-- EXERCISE DIRECTIONS --
What is the count of lines in the listing below that hold the string "Java"? Reply with that number alone.
• • • •
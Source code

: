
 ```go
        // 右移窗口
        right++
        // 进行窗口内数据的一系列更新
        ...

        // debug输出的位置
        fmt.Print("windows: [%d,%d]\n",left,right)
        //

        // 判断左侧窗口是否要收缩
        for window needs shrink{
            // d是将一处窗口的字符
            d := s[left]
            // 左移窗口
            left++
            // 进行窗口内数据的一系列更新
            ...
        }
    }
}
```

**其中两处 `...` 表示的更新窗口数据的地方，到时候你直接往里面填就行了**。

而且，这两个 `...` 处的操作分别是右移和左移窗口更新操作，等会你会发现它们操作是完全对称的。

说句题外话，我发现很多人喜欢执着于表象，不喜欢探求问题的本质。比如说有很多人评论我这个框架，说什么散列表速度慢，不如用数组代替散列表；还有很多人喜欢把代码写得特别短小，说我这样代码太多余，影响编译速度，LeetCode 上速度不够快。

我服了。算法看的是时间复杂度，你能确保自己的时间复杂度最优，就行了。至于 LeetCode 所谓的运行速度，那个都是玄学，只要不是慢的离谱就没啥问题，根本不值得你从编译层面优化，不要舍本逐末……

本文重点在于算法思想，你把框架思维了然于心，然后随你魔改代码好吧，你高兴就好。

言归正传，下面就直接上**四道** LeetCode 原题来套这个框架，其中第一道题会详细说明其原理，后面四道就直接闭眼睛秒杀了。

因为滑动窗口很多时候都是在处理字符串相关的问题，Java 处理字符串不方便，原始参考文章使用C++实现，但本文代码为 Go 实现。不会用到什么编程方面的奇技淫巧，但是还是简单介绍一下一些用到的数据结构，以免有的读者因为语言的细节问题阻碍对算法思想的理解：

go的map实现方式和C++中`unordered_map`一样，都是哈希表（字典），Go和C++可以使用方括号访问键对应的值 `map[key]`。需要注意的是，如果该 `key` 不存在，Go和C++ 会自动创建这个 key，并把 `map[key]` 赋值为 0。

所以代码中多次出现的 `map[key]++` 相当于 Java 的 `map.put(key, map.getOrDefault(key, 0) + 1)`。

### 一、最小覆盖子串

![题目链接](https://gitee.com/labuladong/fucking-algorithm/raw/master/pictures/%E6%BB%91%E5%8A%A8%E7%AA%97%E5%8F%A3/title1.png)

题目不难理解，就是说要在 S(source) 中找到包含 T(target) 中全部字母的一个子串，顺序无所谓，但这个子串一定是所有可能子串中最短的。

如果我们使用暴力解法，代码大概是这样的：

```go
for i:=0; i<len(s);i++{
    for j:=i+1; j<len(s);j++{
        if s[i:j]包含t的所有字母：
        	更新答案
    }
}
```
• • • •
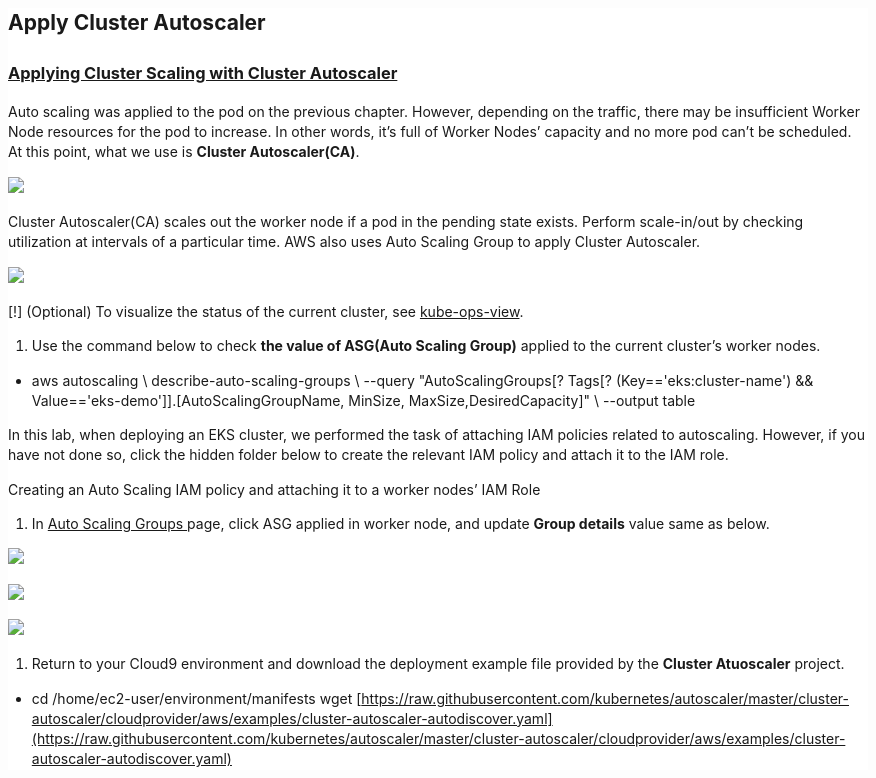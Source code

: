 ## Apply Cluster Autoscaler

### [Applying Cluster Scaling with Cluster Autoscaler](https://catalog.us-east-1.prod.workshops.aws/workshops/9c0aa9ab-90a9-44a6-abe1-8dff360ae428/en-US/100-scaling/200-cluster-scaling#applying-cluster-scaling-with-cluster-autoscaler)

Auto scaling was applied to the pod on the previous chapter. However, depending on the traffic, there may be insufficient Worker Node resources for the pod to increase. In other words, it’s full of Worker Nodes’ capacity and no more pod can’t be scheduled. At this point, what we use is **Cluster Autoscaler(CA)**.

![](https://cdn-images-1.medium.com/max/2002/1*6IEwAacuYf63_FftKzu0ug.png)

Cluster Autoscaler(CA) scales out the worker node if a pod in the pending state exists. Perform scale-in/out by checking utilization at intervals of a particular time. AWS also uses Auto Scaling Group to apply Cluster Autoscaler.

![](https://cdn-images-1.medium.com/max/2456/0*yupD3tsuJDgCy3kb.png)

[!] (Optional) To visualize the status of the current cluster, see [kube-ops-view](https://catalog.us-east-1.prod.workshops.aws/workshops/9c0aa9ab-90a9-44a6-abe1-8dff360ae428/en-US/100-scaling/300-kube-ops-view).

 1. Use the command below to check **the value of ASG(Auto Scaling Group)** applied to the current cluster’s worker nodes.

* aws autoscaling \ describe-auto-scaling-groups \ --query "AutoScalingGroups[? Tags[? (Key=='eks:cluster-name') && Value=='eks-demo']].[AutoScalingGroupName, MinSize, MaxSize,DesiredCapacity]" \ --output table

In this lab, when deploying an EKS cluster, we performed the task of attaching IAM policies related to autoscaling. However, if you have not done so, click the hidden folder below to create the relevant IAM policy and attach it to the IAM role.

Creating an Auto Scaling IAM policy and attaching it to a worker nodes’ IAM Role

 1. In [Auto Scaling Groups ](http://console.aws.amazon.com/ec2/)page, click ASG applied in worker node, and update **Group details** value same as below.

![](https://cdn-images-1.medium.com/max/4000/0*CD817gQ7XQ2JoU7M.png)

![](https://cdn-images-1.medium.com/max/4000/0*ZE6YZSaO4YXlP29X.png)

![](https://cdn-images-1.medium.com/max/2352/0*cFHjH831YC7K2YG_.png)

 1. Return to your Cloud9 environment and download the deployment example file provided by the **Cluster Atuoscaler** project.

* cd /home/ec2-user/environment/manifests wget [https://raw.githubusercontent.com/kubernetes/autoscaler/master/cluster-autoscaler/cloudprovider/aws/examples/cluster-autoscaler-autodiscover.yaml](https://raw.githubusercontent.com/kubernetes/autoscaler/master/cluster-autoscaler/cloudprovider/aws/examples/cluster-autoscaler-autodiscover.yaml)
• • • •
-- SOLUTION TO THIS PROBLEM --
2